As well, Chloe points out that the Founding Fathers saw this as a Christian nation. Quoting the Northwest Ordinance, signed by President George Washington:

"Religion, morality, and knowledge, necessary to good government and happiness of mankind, schools and the means of education shall forever be encouraged."

Chloe argues that America is a Christian nation. Supreme Court and other rulings that have overturned the Founders' original intent are illegitimate.

Recently, I received an e-mail from Baruch College, a campus of the City University of New York, as is my employer, Brooklyn College. The e-mail said that Baruch College was holding a colloquium on whether the Constitution should be abolished. The academics involved were indifferent to republicanism, limited government or restrictions on government to steal, murder, loot, mismanage and oppress. These academics are ignorant of history. In short, they are quacks.

Conservative Chloe makes a good point. However, the resolution of these differences is hard. I do not believe that the Supreme Court of today functions as a legitimate institution. It is not authorized by the Constitution to write law, but it has repeatedly done that. It has done so in the name of changing social values. Yet, the Supreme Court does not represent Americans' values and has no mechanism to be aware of them.

The justices on the Supreme Court are taken from the ranks of elite universities. Elite universities are overtly antagonistic to traditional American values. I would add that quack social theories; medieval belief systems concerning socialism and how economies ought to work; and primitive attitudes toward the legitimacy of state violence and murder, especially as concerns left-wing or communist dictatorships and murderers are common. A murderer like Che Guevara is eulogized in these circles, as are failed, stupidly conceived medieval economic systems such as those of the Soviet Union and Cuba.

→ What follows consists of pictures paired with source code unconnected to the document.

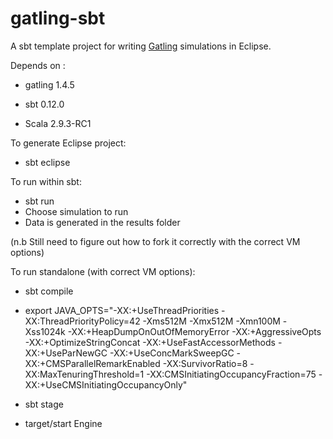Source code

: gatling-sbt
===========

A sbt template project for writing [Gatling](https://github.com/excilys/gatling.git) simulations in Eclipse.

Depends on :

* gatling 1.4.5

* sbt 0.12.0

* Scala 2.9.3-RC1

To generate Eclipse project:

* sbt eclipse

To run within sbt:

* sbt run
* Choose simulation to run 
* Data is generated in the results folder

(n.b Still need to figure out how to fork it correctly with the correct VM options)

To run standalone (with correct VM options):

* sbt compile

* export JAVA_OPTS="-XX:+UseThreadPriorities -XX:ThreadPriorityPolicy=42 -Xms512M -Xmx512M -Xmn100M -Xss1024k -XX:+HeapDumpOnOutOfMemoryError -XX:+AggressiveOpts -XX:+OptimizeStringConcat -XX:+UseFastAccessorMethods -XX:+UseParNewGC -XX:+UseConcMarkSweepGC -XX:+CMSParallelRemarkEnabled -XX:SurvivorRatio=8 -XX:MaxTenuringThreshold=1 -XX:CMSInitiatingOccupancyFraction=75 -XX:+UseCMSInitiatingOccupancyOnly"

* sbt stage

* target/start Engine


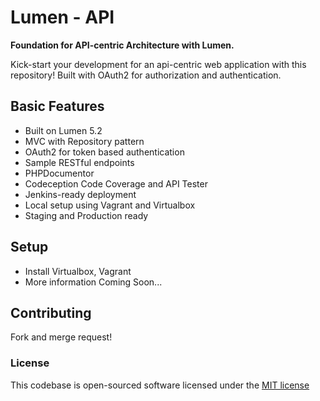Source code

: # Lumen - API

**Foundation for API-centric Architecture with Lumen.**

Kick-start your development for an api-centric web application with 
this repository! Built with OAuth2 for authorization and authentication.

## Basic Features

* Built on Lumen 5.2
* MVC with Repository pattern
* OAuth2 for token based authentication
* Sample RESTful endpoints
* PHPDocumentor
* Codeception Code Coverage and API Tester
* Jenkins-ready deployment
* Local setup using Vagrant and Virtualbox
* Staging and Production ready

## Setup

* Install Virtualbox, Vagrant
* More information Coming Soon...

## Contributing

Fork and merge request!

### License

This codebase is open-sourced software licensed under the 
[MIT license](http://opensource.org/licenses/MIT)
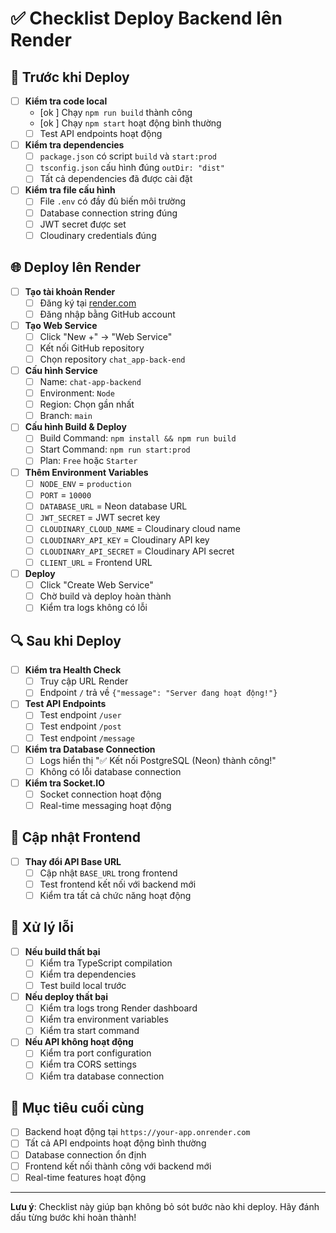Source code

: # ✅ Checklist Deploy Backend lên Render

## 🔧 Trước khi Deploy

- [ ] **Kiểm tra code local**
  - [ok ] Chạy `npm run build` thành công
  - [ok ] Chạy `npm start` hoạt động bình thường
  - [ ] Test API endpoints hoạt động

- [ ] **Kiểm tra dependencies**
  - [ ] `package.json` có script `build` và `start:prod`
  - [ ] `tsconfig.json` cấu hình đúng `outDir: "dist"`
  - [ ] Tất cả dependencies đã được cài đặt

- [ ] **Kiểm tra file cấu hình**
  - [ ] File `.env` có đầy đủ biến môi trường
  - [ ] Database connection string đúng
  - [ ] JWT secret được set
  - [ ] Cloudinary credentials đúng

## 🌐 Deploy lên Render

- [ ] **Tạo tài khoản Render**
  - [ ] Đăng ký tại [render.com](https://render.com)
  - [ ] Đăng nhập bằng GitHub account

- [ ] **Tạo Web Service**
  - [ ] Click "New +" → "Web Service"
  - [ ] Kết nối GitHub repository
  - [ ] Chọn repository `chat_app-back-end`

- [ ] **Cấu hình Service**
  - [ ] Name: `chat-app-backend`
  - [ ] Environment: `Node`
  - [ ] Region: Chọn gần nhất
  - [ ] Branch: `main`

- [ ] **Cấu hình Build & Deploy**
  - [ ] Build Command: `npm install && npm run build`
  - [ ] Start Command: `npm run start:prod`
  - [ ] Plan: `Free` hoặc `Starter`

- [ ] **Thêm Environment Variables**
  - [ ] `NODE_ENV` = `production`
  - [ ] `PORT` = `10000`
  - [ ] `DATABASE_URL` = Neon database URL
  - [ ] `JWT_SECRET` = JWT secret key
  - [ ] `CLOUDINARY_CLOUD_NAME` = Cloudinary cloud name
  - [ ] `CLOUDINARY_API_KEY` = Cloudinary API key
  - [ ] `CLOUDINARY_API_SECRET` = Cloudinary API secret
  - [ ] `CLIENT_URL` = Frontend URL

- [ ] **Deploy**
  - [ ] Click "Create Web Service"
  - [ ] Chờ build và deploy hoàn thành
  - [ ] Kiểm tra logs không có lỗi

## 🔍 Sau khi Deploy

- [ ] **Kiểm tra Health Check**
  - [ ] Truy cập URL Render
  - [ ] Endpoint `/` trả về `{"message": "Server đang hoạt động!"}`

- [ ] **Test API Endpoints**
  - [ ] Test endpoint `/user`
  - [ ] Test endpoint `/post`
  - [ ] Test endpoint `/message`

- [ ] **Kiểm tra Database Connection**
  - [ ] Logs hiển thị "✅ Kết nối PostgreSQL (Neon) thành công!"
  - [ ] Không có lỗi database connection

- [ ] **Kiểm tra Socket.IO**
  - [ ] Socket connection hoạt động
  - [ ] Real-time messaging hoạt động

## 📱 Cập nhật Frontend

- [ ] **Thay đổi API Base URL**
  - [ ] Cập nhật `BASE_URL` trong frontend
  - [ ] Test frontend kết nối với backend mới
  - [ ] Kiểm tra tất cả chức năng hoạt động

## 🚨 Xử lý lỗi

- [ ] **Nếu build thất bại**
  - [ ] Kiểm tra TypeScript compilation
  - [ ] Kiểm tra dependencies
  - [ ] Test build local trước

- [ ] **Nếu deploy thất bại**
  - [ ] Kiểm tra logs trong Render dashboard
  - [ ] Kiểm tra environment variables
  - [ ] Kiểm tra start command

- [ ] **Nếu API không hoạt động**
  - [ ] Kiểm tra port configuration
  - [ ] Kiểm tra CORS settings
  - [ ] Kiểm tra database connection

## 🎯 Mục tiêu cuối cùng

- [ ] Backend hoạt động tại `https://your-app.onrender.com`
- [ ] Tất cả API endpoints hoạt động bình thường
- [ ] Database connection ổn định
- [ ] Frontend kết nối thành công với backend mới
- [ ] Real-time features hoạt động

---

**Lưu ý**: Checklist này giúp bạn không bỏ sót bước nào khi deploy. Hãy đánh dấu từng bước khi hoàn thành! 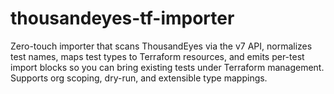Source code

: # thousandeyes-tf-importer
Zero-touch importer that scans ThousandEyes via the v7 API, normalizes test names, maps test types to Terraform resources, and emits per-test import blocks so you can bring existing tests under Terraform management. Supports org scoping, dry-run, and extensible type mappings.
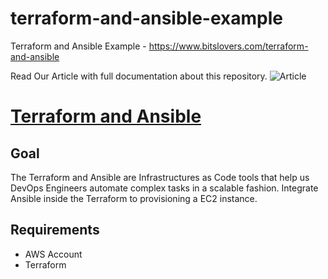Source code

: # terraform-and-ansible-example
Terraform and Ansible Example - https://www.bitslovers.com/terraform-and-ansible

Read Our Article with full documentation about this repository.
![Article](https://www.bitslovers.com/wp-content/uploads/2022/06/terraform-and-ansible-feature.png)

# [Terraform and Ansible](https://www.bitslovers.com/terraform-and-ansible/)

## Goal
The Terraform and Ansible are Infrastructures as Code tools that help us DevOps Engineers automate complex tasks in a scalable fashion.
Integrate Ansible inside the Terraform to provisioning a EC2 instance.

## Requirements
 - AWS Account
 - Terraform


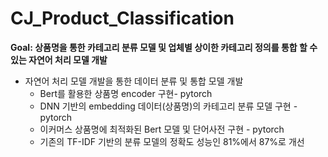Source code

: # CJ_Product_Classification

**Goal: 상품명을 통한 카테고리 분류 모델 및 업체별 상이한 카테고리 정의를 통합 할 수 있는 자연어 처리 모델 개발**

- 자연어 처리 모델 개발을 통한 데이터 분류 및 통합 모델 개발
    - Bert를 활용한 상품명 encoder 구현- pytorch
    - DNN 기반의 embedding 데이터(상품명)의 카테고리 분류 모델 구현 - pytorch
    - 이커머스 상품명에 최적화된 Bert 모델 및 단어사전 구현 - pytorch
    - 기존의 TF-IDF 기반의 분류 모델의 정확도 성능인 81%에서 87%로 개선
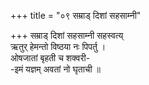 +++
title = "०९ सम्राड् दिशां सहसाम्नी"

+++
सम्राड् दिशां सहसाम्नी सहस्वत्य्  
ऋतुर् हेमन्तो विष्ठया नः पिपर्तु ।  
ओषजातां बृहती च शक्वरी-  
-इमं यज्ञम् अवतां नो घृताची ॥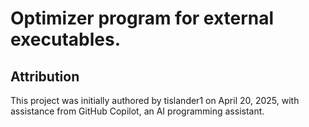 # Optimizer program for external executables.

## Attribution
This project was initially authored by tislander1 on April 20, 2025, with assistance from GitHub Copilot, an AI programming assistant.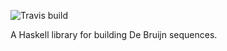 ![Travis build](https://travis-ci.org/vpeurala/DeBruijn.svg?branch=master)

A Haskell library for building De Bruijn sequences.

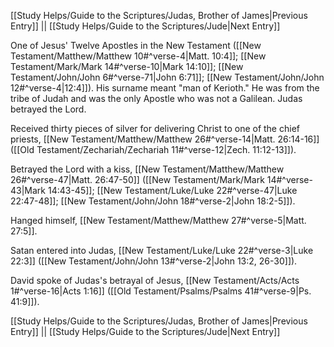 [[Study Helps/Guide to the Scriptures/Judas, Brother of James|Previous Entry]]  ||  [[Study Helps/Guide to the Scriptures/Jude|Next Entry]]

 One of Jesus' Twelve Apostles in the New Testament ([[New Testament/Matthew/Matthew 10#^verse-4|Matt. 10:4]]; [[New Testament/Mark/Mark 14#^verse-10|Mark 14:10]]; [[New Testament/John/John 6#^verse-71|John 6:71]]; [[New Testament/John/John 12#^verse-4|12:4]]). His surname meant "man of Kerioth." He was from the tribe of Judah and was the only Apostle who was not a Galilean. Judas betrayed the Lord.

 Received thirty pieces of silver for delivering Christ to one of the chief priests, [[New Testament/Matthew/Matthew 26#^verse-14|Matt. 26:14-16]] ([[Old Testament/Zechariah/Zechariah 11#^verse-12|Zech. 11:12-13]]).

 Betrayed the Lord with a kiss, [[New Testament/Matthew/Matthew 26#^verse-47|Matt. 26:47-50]] ([[New Testament/Mark/Mark 14#^verse-43|Mark 14:43-45]]; [[New Testament/Luke/Luke 22#^verse-47|Luke 22:47-48]]; [[New Testament/John/John 18#^verse-2|John 18:2-5]]).

 Hanged himself, [[New Testament/Matthew/Matthew 27#^verse-5|Matt. 27:5]].

 Satan entered into Judas, [[New Testament/Luke/Luke 22#^verse-3|Luke 22:3]] ([[New Testament/John/John 13#^verse-2|John 13:2, 26-30]]).

 David spoke of Judas's betrayal of Jesus, [[New Testament/Acts/Acts 1#^verse-16|Acts 1:16]] ([[Old Testament/Psalms/Psalms 41#^verse-9|Ps. 41:9]]).

[[Study Helps/Guide to the Scriptures/Judas, Brother of James|Previous Entry]]  ||  [[Study Helps/Guide to the Scriptures/Jude|Next Entry]]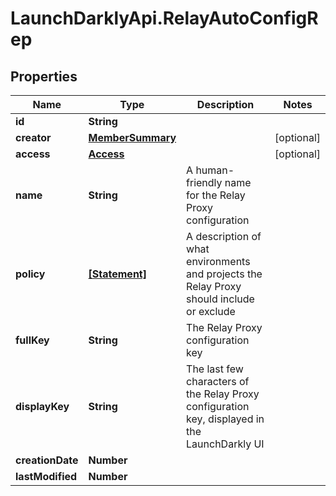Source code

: # LaunchDarklyApi.RelayAutoConfigRep

## Properties

Name | Type | Description | Notes
------------ | ------------- | ------------- | -------------
**id** | **String** |  | 
**creator** | [**MemberSummary**](MemberSummary.md) |  | [optional] 
**access** | [**Access**](Access.md) |  | [optional] 
**name** | **String** | A human-friendly name for the Relay Proxy configuration | 
**policy** | [**[Statement]**](Statement.md) | A description of what environments and projects the Relay Proxy should include or exclude | 
**fullKey** | **String** | The Relay Proxy configuration key | 
**displayKey** | **String** | The last few characters of the Relay Proxy configuration key, displayed in the LaunchDarkly UI | 
**creationDate** | **Number** |  | 
**lastModified** | **Number** |  | 


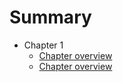 # Summary

* Chapter 1
  * [Chapter overview](/pages/chapter-1.md)
  * [Chapter overview](/pages/chapter-2.md)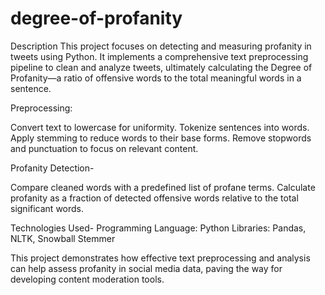 # degree-of-profanity

Description
This project focuses on detecting and measuring profanity in tweets using Python. It implements a comprehensive text preprocessing pipeline to clean and analyze tweets, ultimately calculating the Degree of Profanity—a ratio of offensive words to the total meaningful words in a sentence.


Preprocessing:

Convert text to lowercase for uniformity.
Tokenize sentences into words.
Apply stemming to reduce words to their base forms.
Remove stopwords and punctuation to focus on relevant content.

Profanity Detection-

Compare cleaned words with a predefined list of profane terms.
Calculate profanity as a fraction of detected offensive words relative to the total significant words.

Technologies Used-
Programming Language: Python
Libraries: Pandas, NLTK, Snowball Stemmer

This project demonstrates how effective text preprocessing and analysis can help assess profanity in social media data, paving the way for developing content moderation tools.
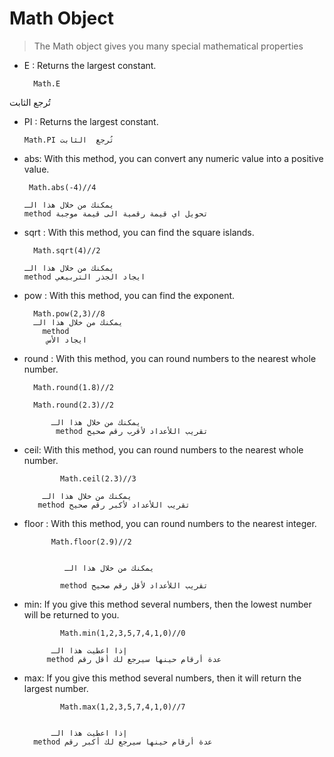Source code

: # Math Object
>The Math object gives you many special mathematical properties

* E : Returns the largest constant.

        Math.E
 تُرجع  الثابت

* PI : Returns the largest constant.

      Math.PI تُرجع  الثابت

* abs: With this method, you can convert any numeric value into a positive value.

       Math.abs(-4)//4

      يمكنك من خلال هذا الـ 
      method تحويل اي قيمة رقمية الى قيمة موجبة 
* sqrt : With this method, you can find the square islands.

        Math.sqrt(4)//2

      يمكنك من خلال هذا الـ 
      method ايجاد الجذر التربيعي

 * pow : With this method, you can find the exponent.

         Math.pow(2,3)//8
         يمكنك من خلال هذا الـ 
           method
            ايجاد الأس

 * round : With this method, you can round numbers to the nearest whole number.

         Math.round(1.8)//2

         Math.round(2.3)//2

             يمكنك من خلال هذا الـ 
              method تقريب اللأعداد لأقرب رقم صحيح 
* ceil: With this method, you can round numbers to the nearest whole number.

              Math.ceil(2.3)//3

          يمكنك من خلال هذا الـ 
         method تقريب اللأعداد لأكبر رقم صحيح 

* floor : With this method, you can round numbers to the nearest integer.

            Math.floor(2.9)//2


               يمكنك من خلال هذا الـ 

              method تقريب اللأعداد لأقل رقم صحيح

* min: If you give this method several numbers, then the lowest number will be returned to you.

              Math.min(1,2,3,5,7,4,1,0)//0

            إذا اعطيت هذا الـ 
           method عدة أرقام حينها سيرجع لك أقل رقم

*  max: If you give this method several numbers, then it will return the largest number.

               Math.max(1,2,3,5,7,4,1,0)//7


             إذا اعطيت هذا الـ 
         method عدة أرقام حينها سيرجع لك أكبر رقم
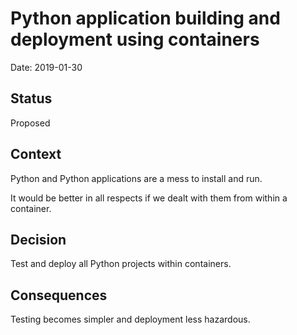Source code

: # Python application building and deployment using containers

Date: 2019-01-30

## Status

Proposed

## Context 

Python and Python applications are a mess to install and run. 

It would be better in all respects if we dealt with them from within a container.

## Decision

Test and deploy all Python projects within containers.

## Consequences

Testing becomes simpler and deployment less hazardous.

Trained in the primitive ignorance characteristic of American universities, the Supreme Court of the United States reflects neither prevalent social attitudes and mores nor any kind of evolution. They are a medievalist, reactionary body whose aim is to assist the far left in imposing aristocratic and monarchical systems on the American people through a total state similar to what existed in Russia in the 14th century.

The question is how to resolve this dilemma. On the one hand, the quackademics agitate ceaselessly for medieval government through what they pathetically call "progressivism". At the same time, real Americans favor progress through economic evolution, free markets, innovation and the free circulation of ideas, free of the unlimited authoritarian state that left-wing academics and their pupils on the Supreme Court advocate.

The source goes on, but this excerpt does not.